> **PROBLEM REQUIREMENTS**:
From the line that contains "Has the software been used by researchers?" to the last line of the data, every line is to be transcribed exactly; no other line is to be included.
[THE DATA]
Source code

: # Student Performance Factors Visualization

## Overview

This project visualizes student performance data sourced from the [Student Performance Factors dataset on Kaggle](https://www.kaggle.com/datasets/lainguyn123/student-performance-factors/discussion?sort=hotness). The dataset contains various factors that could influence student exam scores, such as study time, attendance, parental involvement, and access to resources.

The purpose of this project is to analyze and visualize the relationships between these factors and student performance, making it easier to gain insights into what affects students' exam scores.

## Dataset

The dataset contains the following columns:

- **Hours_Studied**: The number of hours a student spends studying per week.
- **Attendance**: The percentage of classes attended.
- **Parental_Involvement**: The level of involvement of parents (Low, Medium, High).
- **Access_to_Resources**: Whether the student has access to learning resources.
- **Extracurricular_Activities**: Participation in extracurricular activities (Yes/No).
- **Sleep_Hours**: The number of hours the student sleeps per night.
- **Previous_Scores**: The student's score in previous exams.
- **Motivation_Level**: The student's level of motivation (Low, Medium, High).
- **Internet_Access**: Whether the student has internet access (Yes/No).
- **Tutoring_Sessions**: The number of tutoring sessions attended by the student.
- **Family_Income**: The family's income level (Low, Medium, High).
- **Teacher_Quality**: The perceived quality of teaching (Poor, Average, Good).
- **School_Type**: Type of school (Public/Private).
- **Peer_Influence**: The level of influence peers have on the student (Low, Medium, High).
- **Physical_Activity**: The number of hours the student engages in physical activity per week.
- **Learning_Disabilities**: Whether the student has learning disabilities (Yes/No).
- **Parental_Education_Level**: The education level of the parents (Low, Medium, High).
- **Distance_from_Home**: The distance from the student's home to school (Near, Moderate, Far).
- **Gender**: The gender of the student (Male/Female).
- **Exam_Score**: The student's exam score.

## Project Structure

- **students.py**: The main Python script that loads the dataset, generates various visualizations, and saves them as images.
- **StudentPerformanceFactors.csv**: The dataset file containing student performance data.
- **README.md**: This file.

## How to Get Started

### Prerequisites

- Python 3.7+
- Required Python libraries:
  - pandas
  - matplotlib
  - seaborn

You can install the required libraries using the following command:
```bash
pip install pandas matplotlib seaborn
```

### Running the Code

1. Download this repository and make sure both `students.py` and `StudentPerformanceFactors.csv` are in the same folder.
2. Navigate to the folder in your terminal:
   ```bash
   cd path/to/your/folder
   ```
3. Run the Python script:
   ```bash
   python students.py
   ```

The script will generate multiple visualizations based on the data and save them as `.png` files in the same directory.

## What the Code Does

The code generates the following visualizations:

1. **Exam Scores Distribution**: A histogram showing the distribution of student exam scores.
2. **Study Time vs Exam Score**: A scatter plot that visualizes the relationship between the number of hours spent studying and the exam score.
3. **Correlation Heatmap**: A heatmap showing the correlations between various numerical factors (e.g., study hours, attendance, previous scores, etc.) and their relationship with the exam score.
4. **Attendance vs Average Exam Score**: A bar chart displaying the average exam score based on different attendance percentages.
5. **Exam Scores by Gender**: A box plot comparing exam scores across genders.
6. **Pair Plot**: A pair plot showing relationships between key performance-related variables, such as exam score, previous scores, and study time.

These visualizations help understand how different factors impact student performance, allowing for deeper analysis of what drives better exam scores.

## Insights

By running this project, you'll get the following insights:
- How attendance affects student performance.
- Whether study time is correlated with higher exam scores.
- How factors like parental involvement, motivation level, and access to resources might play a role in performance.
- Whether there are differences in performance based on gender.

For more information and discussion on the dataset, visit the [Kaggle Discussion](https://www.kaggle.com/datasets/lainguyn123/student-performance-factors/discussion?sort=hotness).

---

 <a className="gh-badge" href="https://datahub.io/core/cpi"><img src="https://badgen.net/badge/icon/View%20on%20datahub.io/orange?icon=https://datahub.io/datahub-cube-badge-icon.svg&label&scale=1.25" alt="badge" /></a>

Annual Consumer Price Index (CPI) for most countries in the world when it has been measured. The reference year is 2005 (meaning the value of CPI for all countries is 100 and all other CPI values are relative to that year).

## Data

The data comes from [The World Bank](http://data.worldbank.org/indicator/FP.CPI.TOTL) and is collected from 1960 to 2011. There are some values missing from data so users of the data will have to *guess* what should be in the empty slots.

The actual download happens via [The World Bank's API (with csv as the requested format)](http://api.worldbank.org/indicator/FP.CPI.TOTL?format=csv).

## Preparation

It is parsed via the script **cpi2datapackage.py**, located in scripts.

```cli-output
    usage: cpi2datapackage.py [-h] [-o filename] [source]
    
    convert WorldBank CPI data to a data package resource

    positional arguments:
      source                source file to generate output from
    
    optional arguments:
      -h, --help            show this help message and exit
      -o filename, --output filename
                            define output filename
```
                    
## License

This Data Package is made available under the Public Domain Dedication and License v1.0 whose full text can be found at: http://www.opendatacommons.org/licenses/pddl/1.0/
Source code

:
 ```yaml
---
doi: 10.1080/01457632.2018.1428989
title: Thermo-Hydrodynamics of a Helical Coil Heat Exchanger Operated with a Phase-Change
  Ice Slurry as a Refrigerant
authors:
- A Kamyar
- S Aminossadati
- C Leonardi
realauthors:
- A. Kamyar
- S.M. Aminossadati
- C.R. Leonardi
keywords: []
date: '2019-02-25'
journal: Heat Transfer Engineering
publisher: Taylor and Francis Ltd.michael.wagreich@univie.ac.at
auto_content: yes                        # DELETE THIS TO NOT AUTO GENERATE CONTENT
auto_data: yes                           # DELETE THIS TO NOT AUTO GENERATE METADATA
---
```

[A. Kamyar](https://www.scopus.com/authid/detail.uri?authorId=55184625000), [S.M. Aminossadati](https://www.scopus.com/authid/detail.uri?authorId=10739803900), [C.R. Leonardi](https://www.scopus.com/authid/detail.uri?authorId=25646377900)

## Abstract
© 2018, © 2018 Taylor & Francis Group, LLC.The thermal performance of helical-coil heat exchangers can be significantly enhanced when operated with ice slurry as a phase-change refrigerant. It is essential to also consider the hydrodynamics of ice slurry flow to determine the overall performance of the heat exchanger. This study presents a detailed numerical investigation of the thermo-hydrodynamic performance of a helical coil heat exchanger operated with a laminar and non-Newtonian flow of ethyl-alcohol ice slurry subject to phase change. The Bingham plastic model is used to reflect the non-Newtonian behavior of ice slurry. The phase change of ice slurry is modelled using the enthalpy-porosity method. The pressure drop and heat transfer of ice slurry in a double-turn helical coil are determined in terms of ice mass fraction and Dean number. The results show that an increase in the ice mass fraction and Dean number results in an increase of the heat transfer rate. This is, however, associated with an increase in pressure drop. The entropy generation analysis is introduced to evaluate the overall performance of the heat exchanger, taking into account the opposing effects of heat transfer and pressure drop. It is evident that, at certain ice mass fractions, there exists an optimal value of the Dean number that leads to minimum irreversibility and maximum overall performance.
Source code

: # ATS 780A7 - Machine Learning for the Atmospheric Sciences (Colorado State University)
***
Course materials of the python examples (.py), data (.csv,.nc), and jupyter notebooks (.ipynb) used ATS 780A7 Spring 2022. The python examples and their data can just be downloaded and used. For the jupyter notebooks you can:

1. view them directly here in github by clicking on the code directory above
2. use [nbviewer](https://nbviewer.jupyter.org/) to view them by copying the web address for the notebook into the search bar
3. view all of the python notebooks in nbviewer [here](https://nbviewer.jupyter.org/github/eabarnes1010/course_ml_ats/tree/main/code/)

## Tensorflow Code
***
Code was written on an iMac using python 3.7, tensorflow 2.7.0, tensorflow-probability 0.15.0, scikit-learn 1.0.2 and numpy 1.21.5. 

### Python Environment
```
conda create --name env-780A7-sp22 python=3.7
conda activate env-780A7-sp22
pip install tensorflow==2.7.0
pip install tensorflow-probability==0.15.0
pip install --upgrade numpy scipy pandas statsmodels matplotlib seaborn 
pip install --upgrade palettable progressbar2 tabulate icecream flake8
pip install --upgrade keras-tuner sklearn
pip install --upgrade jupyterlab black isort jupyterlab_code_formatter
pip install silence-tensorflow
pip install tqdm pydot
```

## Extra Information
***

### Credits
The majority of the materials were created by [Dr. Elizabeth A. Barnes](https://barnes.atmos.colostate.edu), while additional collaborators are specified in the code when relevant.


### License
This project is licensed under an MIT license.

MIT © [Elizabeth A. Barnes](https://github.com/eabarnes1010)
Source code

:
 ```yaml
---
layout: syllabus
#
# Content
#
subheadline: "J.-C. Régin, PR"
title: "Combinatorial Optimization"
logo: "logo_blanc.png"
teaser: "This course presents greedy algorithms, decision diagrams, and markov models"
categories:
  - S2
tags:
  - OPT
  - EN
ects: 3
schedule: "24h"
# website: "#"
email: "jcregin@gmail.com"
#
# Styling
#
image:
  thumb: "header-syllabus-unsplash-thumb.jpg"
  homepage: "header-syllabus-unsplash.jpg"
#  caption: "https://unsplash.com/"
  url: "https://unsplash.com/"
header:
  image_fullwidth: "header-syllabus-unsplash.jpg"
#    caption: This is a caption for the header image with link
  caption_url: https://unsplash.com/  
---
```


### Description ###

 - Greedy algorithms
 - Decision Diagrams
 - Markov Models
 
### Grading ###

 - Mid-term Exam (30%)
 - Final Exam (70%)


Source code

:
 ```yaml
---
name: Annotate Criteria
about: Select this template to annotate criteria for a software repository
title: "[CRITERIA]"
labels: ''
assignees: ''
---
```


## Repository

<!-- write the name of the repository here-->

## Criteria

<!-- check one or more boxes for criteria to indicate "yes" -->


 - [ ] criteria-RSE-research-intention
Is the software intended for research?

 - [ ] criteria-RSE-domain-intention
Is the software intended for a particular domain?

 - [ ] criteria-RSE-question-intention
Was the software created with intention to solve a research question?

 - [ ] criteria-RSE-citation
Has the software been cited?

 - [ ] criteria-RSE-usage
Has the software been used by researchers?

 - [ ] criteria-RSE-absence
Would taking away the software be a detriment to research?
[/THE DATA]
> **WRITTEN SOLUTION**:
Has the software been used by researchers?

 - [ ] criteria-RSE-absence
Would taking away the software be a detriment to research?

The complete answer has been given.